This metadata is easily utilized and elegantly carried through image processing pipelines.

I'm imagining an ecosystem of bioimage analysis tools that use spatial-image as an in memory interchange format and then internally to make smart choices about which axes to process and in what sorts of ways. Because xarray supports dask it could then be used to chain together these tools into a pipeline that could be lazily evaluated.

I think from a napari standpoint we wouldn't require spatial-images just to look at data (you could always just give an an array and we'll show it), but thinking about a bioimage analysis ecosystem it would very helpful to have this additional metadata.

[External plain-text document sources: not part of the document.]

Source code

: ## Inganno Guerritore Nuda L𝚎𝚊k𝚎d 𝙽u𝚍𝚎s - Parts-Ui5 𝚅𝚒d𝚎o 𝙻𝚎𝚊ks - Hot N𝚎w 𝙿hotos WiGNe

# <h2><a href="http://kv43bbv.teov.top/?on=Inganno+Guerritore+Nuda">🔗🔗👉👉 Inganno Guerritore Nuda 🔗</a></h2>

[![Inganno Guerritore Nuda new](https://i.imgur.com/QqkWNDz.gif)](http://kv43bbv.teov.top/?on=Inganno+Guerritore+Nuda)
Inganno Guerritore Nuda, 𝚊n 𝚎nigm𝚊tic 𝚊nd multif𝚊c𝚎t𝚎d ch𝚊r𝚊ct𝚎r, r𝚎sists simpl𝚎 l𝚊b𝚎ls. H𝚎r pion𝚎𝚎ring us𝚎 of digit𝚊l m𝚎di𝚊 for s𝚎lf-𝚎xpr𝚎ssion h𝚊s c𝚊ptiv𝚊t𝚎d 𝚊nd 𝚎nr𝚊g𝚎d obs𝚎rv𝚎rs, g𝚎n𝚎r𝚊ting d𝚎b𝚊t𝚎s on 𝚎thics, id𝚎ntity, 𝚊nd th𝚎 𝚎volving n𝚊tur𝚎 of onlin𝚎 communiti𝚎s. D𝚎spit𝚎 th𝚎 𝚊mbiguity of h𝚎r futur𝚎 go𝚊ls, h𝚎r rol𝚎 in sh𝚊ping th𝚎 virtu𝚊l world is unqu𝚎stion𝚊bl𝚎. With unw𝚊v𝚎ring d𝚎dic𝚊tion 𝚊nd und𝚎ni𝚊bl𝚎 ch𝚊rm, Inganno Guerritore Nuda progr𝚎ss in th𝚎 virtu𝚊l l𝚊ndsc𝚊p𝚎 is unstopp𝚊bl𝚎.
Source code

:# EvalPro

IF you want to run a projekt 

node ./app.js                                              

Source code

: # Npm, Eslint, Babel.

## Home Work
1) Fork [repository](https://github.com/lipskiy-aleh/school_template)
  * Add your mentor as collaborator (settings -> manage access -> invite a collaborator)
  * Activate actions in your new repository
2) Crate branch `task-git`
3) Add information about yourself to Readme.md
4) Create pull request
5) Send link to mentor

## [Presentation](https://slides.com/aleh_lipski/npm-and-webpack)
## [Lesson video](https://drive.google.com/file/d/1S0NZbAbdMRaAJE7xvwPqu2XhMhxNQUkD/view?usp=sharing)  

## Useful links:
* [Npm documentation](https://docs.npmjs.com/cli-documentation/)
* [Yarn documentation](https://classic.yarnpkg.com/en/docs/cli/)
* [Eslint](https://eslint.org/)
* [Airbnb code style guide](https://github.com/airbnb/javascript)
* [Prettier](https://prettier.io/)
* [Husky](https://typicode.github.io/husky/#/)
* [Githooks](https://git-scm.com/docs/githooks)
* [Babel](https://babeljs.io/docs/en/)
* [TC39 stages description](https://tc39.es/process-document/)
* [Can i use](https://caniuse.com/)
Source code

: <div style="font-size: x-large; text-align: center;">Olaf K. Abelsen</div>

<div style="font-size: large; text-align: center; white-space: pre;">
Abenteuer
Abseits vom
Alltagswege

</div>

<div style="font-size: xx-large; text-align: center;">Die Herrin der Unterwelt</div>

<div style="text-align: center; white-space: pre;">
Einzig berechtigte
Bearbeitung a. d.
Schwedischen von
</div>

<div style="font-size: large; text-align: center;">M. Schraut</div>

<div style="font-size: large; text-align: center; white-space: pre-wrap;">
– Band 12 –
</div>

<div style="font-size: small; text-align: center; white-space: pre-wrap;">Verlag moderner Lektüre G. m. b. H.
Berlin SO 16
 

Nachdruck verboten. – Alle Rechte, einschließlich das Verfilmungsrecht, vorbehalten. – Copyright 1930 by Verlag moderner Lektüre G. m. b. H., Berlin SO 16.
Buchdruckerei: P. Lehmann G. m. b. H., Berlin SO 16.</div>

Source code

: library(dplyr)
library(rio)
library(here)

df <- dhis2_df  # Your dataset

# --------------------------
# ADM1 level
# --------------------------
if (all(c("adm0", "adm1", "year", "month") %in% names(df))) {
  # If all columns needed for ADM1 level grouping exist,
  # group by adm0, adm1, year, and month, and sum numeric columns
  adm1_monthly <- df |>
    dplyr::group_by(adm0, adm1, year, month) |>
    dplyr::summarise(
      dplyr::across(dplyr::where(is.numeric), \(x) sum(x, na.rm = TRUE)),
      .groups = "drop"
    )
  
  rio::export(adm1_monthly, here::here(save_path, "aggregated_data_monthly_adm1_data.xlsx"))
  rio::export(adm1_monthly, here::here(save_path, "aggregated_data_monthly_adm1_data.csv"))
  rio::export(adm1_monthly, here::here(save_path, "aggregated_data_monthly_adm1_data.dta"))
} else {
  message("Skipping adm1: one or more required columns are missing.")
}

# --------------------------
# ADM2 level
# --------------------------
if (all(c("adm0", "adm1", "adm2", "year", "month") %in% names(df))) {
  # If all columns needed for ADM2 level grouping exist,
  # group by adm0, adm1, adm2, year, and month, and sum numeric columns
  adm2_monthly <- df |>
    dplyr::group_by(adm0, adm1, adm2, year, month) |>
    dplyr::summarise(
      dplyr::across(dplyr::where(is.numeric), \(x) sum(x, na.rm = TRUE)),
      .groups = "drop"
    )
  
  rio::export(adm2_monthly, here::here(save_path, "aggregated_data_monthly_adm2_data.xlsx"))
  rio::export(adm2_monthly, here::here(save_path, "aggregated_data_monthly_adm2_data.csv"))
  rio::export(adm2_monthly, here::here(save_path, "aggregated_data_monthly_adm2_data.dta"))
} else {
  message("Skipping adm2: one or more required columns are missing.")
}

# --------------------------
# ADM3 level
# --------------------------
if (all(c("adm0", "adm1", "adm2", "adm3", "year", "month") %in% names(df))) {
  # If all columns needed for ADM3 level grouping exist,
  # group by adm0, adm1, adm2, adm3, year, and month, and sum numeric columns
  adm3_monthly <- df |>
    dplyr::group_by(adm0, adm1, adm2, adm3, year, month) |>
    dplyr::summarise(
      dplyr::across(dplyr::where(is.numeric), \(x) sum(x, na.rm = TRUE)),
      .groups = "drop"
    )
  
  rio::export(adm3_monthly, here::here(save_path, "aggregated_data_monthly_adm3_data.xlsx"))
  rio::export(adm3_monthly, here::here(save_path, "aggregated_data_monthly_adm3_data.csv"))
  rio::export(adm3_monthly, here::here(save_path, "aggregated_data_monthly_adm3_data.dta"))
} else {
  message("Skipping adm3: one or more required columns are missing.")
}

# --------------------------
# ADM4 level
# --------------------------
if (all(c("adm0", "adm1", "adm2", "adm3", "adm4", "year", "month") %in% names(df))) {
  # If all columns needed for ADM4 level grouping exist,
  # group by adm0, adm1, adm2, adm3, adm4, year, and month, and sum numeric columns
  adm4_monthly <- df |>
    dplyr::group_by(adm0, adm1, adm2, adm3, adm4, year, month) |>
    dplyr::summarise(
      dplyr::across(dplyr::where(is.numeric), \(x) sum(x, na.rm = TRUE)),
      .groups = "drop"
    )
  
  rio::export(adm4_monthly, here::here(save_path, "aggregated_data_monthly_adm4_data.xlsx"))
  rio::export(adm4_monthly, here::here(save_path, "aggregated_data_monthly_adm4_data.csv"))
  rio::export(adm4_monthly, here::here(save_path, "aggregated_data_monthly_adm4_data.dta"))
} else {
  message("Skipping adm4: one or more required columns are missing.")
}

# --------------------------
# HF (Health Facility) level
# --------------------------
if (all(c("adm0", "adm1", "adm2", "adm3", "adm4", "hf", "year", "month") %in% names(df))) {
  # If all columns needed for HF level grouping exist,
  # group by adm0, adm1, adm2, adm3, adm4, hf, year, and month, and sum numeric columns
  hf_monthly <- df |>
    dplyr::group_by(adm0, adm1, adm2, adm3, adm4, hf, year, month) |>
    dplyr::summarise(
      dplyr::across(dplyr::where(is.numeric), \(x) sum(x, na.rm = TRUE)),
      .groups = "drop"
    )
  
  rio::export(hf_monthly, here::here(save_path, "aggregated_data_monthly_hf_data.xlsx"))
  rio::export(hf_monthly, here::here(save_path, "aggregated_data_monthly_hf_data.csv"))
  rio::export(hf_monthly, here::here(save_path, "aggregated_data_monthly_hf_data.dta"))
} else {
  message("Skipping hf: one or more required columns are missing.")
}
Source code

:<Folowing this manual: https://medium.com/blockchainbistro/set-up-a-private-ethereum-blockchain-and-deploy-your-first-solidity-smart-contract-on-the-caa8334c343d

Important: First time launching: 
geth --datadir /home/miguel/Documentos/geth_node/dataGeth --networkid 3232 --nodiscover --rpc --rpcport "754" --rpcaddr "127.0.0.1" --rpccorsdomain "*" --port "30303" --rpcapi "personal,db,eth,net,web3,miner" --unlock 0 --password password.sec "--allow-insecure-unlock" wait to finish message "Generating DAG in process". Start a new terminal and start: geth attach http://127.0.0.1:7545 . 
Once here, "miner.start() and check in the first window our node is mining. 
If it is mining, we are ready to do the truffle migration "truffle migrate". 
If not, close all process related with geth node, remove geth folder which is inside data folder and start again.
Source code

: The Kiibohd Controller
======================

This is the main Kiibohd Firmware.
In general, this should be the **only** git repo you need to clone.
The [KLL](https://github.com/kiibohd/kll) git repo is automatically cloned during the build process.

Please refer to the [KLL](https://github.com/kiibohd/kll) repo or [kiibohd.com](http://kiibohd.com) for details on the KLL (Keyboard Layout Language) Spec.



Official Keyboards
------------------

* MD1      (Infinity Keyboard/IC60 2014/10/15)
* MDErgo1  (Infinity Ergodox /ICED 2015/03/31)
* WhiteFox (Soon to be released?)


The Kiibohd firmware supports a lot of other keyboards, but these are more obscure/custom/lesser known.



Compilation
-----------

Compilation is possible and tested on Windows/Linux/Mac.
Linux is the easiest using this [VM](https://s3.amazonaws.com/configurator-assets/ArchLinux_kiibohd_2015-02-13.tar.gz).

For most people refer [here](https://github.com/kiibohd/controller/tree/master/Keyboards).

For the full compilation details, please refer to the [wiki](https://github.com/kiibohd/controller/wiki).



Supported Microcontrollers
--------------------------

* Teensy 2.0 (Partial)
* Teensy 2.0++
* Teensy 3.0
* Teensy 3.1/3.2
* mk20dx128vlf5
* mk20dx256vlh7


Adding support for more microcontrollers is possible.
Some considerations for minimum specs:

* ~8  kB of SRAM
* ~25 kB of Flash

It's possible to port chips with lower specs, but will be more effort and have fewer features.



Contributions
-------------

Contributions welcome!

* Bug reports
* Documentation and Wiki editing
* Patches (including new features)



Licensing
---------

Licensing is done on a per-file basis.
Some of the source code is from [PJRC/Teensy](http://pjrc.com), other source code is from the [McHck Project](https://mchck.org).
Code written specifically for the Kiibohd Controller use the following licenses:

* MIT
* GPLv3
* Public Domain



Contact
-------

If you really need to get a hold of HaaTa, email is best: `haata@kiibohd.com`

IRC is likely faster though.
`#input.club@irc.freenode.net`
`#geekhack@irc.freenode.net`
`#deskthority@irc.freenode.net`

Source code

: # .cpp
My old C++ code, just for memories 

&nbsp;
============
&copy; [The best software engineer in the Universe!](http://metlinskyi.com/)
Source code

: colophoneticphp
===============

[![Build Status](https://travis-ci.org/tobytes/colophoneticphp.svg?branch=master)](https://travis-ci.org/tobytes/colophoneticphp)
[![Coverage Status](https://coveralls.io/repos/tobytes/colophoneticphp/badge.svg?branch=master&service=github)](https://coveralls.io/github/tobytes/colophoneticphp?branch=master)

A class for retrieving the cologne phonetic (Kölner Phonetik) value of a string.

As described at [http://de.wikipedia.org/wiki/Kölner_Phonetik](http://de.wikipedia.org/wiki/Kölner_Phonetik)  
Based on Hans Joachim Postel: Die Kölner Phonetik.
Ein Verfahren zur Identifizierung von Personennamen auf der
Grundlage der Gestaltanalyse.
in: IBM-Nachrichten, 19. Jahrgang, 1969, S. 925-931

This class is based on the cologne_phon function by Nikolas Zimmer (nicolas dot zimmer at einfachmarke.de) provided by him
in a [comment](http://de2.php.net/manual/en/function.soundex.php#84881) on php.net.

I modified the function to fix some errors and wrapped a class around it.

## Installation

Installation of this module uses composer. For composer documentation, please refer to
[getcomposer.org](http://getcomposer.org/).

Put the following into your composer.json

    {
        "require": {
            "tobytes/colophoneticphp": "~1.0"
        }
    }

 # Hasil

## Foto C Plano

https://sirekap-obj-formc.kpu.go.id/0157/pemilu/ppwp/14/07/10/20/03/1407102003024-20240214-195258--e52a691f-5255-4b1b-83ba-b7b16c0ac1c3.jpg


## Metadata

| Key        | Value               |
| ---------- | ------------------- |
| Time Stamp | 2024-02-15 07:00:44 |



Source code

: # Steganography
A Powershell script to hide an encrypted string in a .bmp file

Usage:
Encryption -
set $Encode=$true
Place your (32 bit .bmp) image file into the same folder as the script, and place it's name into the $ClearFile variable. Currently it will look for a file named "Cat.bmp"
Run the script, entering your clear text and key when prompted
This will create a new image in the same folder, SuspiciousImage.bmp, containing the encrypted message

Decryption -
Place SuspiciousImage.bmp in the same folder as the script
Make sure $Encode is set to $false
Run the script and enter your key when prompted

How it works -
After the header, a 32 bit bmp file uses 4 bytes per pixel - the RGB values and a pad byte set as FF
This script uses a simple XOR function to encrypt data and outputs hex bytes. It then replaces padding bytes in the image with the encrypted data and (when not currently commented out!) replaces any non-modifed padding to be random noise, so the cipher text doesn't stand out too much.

I could also imagine the desire for similar metadata for other primitive objects like points, polygons, or meshes, but that could be a separate conversation.

Given all that I have some additional thoughts on this metadata schema.

As I said on the zoom the other day, I like the ability to have x, y, z, and t as these all make sense to me. I think little is lost by allowing people to have multiple channels named what ever they want them to be named instead of just one c. For example imagine a multispectral fluorescence imaging experiment where you use 3 different lasers and you measure signal on 4 different cameras each with a different filter in front of it, done in 3D and with time. I'd argue that he natural way to represent that data is [laser, camera, t, z, y, x] which is 6D with shape [3, 4, n_t, n_z, n_y, n_x] instead of 5D ['c', 't', 'z', 'y', 'x'] with shape [12, n_t, n_z, n_y, n_x] and the laser and camera dims interleaved. Now it if there was some very simple lazy functionality to reshape between these two representations then maybe it makes sense for an algorithm developer to be able to write an algorithm for the 5D (or even 4D ['t', 'z', 'y', 'x'] chunk) that then got broadcast across the other dimensions. Curious how you think about this?
Could be bake a single affine transforms into this schema too (with units / physical coordinates etc)? I think if we're making assumptions about images being collected on spatial grids then it is very natural to this about physical units and a single affine transform. I concede that more complex transforms like deformable ones etc are probably the purview of more focused tools, but a single affine would be nice. I'd also like to be able to capture things like data from lightsheets microscopes where the data is collected at a funny angle and so needs to be deskewed. This data doesn't quite fit into the x, y, z paradigm quite so nicely until after the affine transform is applied. Curious how you think about this one, or if you think that is too niche to support?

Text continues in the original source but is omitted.